The advantage of mixed-materials actuation will prove useful to improve macro-actuation further, and it could be an inspiration to analyze micro-actuation at a molecular level. This research subject will improve the understanding of material limitations and therefore show the importance of mixed-materials analysis.
With varying geometric parameters and constraints, there are many ways to modify a joint stiffness using paper-based foldable robotics techniques. Our work would be one of the many solutions. Given a limited time and budget, we would only try out some mechanisms using a few materials and pick a best design within our tryouts. Each materials selection and mechanism designs of the actuators would have their own advantages and disadvantages, and different characterizations. Some of them would be more suitable for certain situations. With different needs, researchers can study and fabricate several prototypes to meet their needs.
Answering the question about the stiffness of the foldable robotic actuator is very modular. While this project specifically deals with the stiffness of the robot’s actuator, the broader goal of this project is to design a robotic arm and to study the impact of actuator stiffness of robotic arms used for several applications like manufacturing, surgery and agriculture. For example, the integration of soft actuating materials with origami based mechanisms for low stiffness robotic applications can be understood with the question that we propose. By answering the question about the stiffness of the robotic actuator, one can become completely familiar with the several materials that can be used to build actuators for robotic arms for different kinds of applications. Along with that, working on this question also gives the opportunity to design an actuator using foldable robotic techniques and then test the stiffness of it. Actuator stiffness plays an important role when designing a robotic system that leverages foldable techniques rather than the conventional techniques. Studying the stiffness of the actuators will help a lot in designing foldable robots which have better strength to weight ratios when compared to traditional robots. Hence the study of actuator stiffness for designing actuators for foldable robots is very modular.
This project was initially proposed to be a foldable robotic arm mounted on a mobile device which moves utilizing foldable robotic techniques instead of traditional techniques for motion. Creating such a robotic device and making the device autonomous was the primary interest of this project. So studying the stiffness of the actuators and answering the question about stiffness of actuators of robotic arms helps with designing a robotic arm for the initial idea of the project. All the team members of this project have the necessary knowledge and academic background to leverage their abilities and answer the question about stiffness of actuators.
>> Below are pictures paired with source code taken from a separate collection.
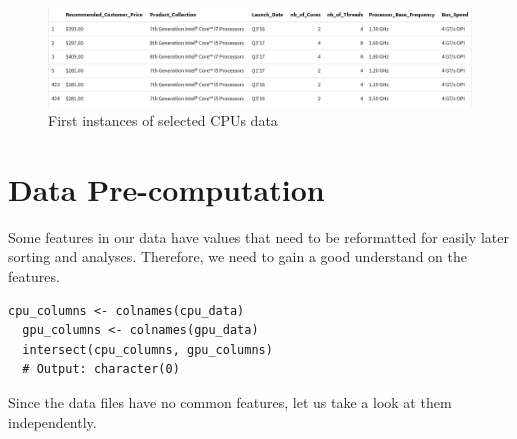 \begin{figure}[!ht]
  \centering
  \includegraphics[width=\textwidth]{img/cpu-selected-head.png}
  \vspace{0.5cm}
  \caption{First instances of selected CPUs data}
\end{figure}

\section{Data Pre-computation}

Some features in our data have values that need to be reformatted for easily later sorting and analyses. Therefore, we need to gain a good understand on the features.


\begin{lstlisting}[caption={A processing for selected features}]
  cpu_columns <- colnames(cpu_data)
  gpu_columns <- colnames(gpu_data)
  intersect(cpu_columns, gpu_columns)
  # Output: character(0)
\end{lstlisting}

Since the data files have no common features, let us take a look at them independently.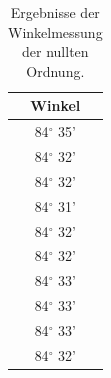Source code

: \documentclass[12pt,a4paper]{article}
\begin{document}
	\begin{table}
		\begin{center}
			\begin{tabular}{|c|}
				\hline
				Winkel \\
				\hline
				84$^{\circ}$ 35'\\
				\hline
				84$^{\circ}$ 32'\\
				\hline
				84$^{\circ}$ 32'\\
				\hline
				84$^{\circ}$ 31'\\
				\hline
				84$^{\circ}$ 32'\\
				\hline
				84$^{\circ}$ 32'\\
				\hline
				84$^{\circ}$ 33'\\
				\hline
				84$^{\circ}$ 33'\\
				\hline
				84$^{\circ}$ 33'\\
				\hline
				84$^{\circ}$ 32'\\
				\hline
			\end{tabular}
			\caption{Ergebnisse der Winkelmessung der nullten Ordnung.}
			\label{tab:RohdatenRauschmessungGitter}
		\end{center}
	\end{table}
	
\end{document}

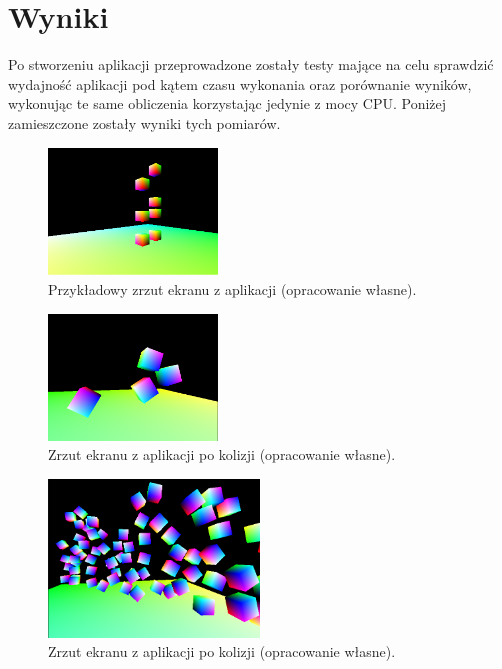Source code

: \chapter{Wyniki}

Po stworzeniu aplikacji przeprowadzone zostały testy mające na celu sprawdzić wydajność aplikacji pod kątem czasu wykonania oraz porównanie wyników, wykonując te same obliczenia korzystając jedynie z mocy CPU. 
Poniżej zamieszczone zostały wyniki tych pomiarów.

\begin{figure}[h]
\centering
\includegraphics[width=0.4\textwidth]{figures/app1.png}
\caption{Przykładowy zrzut ekranu z aplikacji (opracowanie własne).}%
\label{rys:Przykladowy zrzut ekranu z aplikacji}
\end{figure}
\begin{figure}[h]
\centering
\includegraphics[width=0.4\textwidth]{figures/app2.png}
\caption{Zrzut ekranu z aplikacji po kolizji (opracowanie własne).}%
\label{rys:Zrzut ekranu z aplikacji po kolizji}
\end{figure}
\begin{figure}[h]
\centering
\includegraphics[width=0.5\textwidth]{figures/app3.png}
\caption{Zrzut ekranu z aplikacji po kolizji (opracowanie własne).}%
\label{rys:Zrzut ekranu z aplikacji po kolizji}
\end{figure}
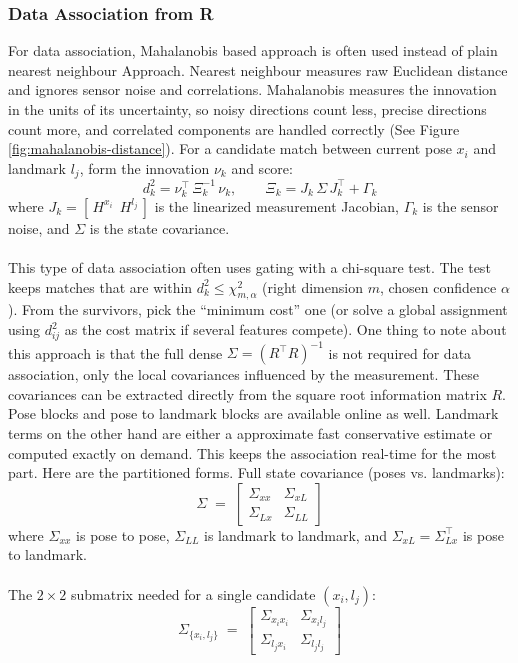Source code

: \subsubsection{Data Association from R}\label{sssec:iSAM-data-association}
For data association, Mahalanobis based approach is often used instead of plain nearest neighbour Approach. Nearest neighbour measures raw Euclidean distance and ignores sensor noise and correlations. Mahalanobis measures the innovation in the units of its uncertainty, so noisy directions count less, precise directions count more, and correlated components are handled correctly (See Figure \ref{fig:mahalanobis-distance}). For a candidate match between current pose $x_i$ and landmark $l_j$, form the innovation $\nu_k$ and score:
$$
    d_k^2=\nu_k^\top\,\Xi_k^{-1}\,\nu_k,\qquad
    \Xi_k=J_k\,\Sigma\,J_k^\top+\Gamma_k
$$
\noindent
where $J_k=[\,H^{x_i}\ \ H^{l_j}\,]$ is the linearized measurement Jacobian, $\Gamma_k$ is the sensor noise, and $\Sigma$ is the state covariance. 
\\ \\
This type of data association often uses gating with a chi-square test. The test keeps matches that are within $d_k^2\le \chi^2_{m,\alpha}$ (right dimension $m$, chosen confidence $\alpha$). From the survivors, pick the ``minimum cost'' one (or solve a global assignment using $d_{ij}^2$ as the cost matrix if several features compete). One thing to note about this approach is that the full dense $\Sigma=(R^\top R)^{-1}$ is not required for data association, only the local covariances influenced by the measurement. These covariances can be extracted directly from the square root information matrix $R$. Pose blocks and pose to landmark blocks are available online as well. Landmark terms on the other hand are either a approximate fast conservative estimate or computed exactly on demand. This keeps the association real-time for the most part.
Here are the partitioned forms.
Full state covariance (poses vs. landmarks):
$$
    \Sigma \;=\;
    \begin{bmatrix}
    \Sigma_{xx} & \Sigma_{xL}\\[4pt]
    \Sigma_{Lx} & \Sigma_{LL}
    \end{bmatrix}
$$
\noindent
where $\Sigma_{xx}$ is pose to pose, $\Sigma_{LL}$ is landmark to landmark, and $\Sigma_{xL}=\Sigma_{Lx}^\top$ is pose to landmark.
\\ \\
The $2\times2$ submatrix needed for a single candidate $(x_i,l_j)$:
$$
\Sigma_{\{x_i,l_j\}} \;=\;
\begin{bmatrix}
\Sigma_{x_i x_i} & \Sigma_{x_i l_j}\\[4pt]
\Sigma_{l_j x_i} & \Sigma_{l_j l_j}
\end{bmatrix}
$$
By answering this question the team members will be able to leverage their knowledge and abilities by providing valuable research data and ideas of how to test the actuator stiffness and by providing valuable suggestions and recommendations about the correct stiffness that has to be used for any particular foldable robotic arm application.
Foldable robotics techniques have the benefit of allowing the use of low cost and widely available materials to be used in place of other more expensive options. By leveraging these techniques and determining the optimal stiffness of actuators for things like robotic arms it becomes possible to create an easily manufacturable robot that is able to accomplish a variety of tasks. In addition, this question leverages the limitations of these foldable materials and techniques, determining the kinds of actuation available using these techniques and where their limits lie and how these limitations compare to standard techniques currently used within robotics for similar applications.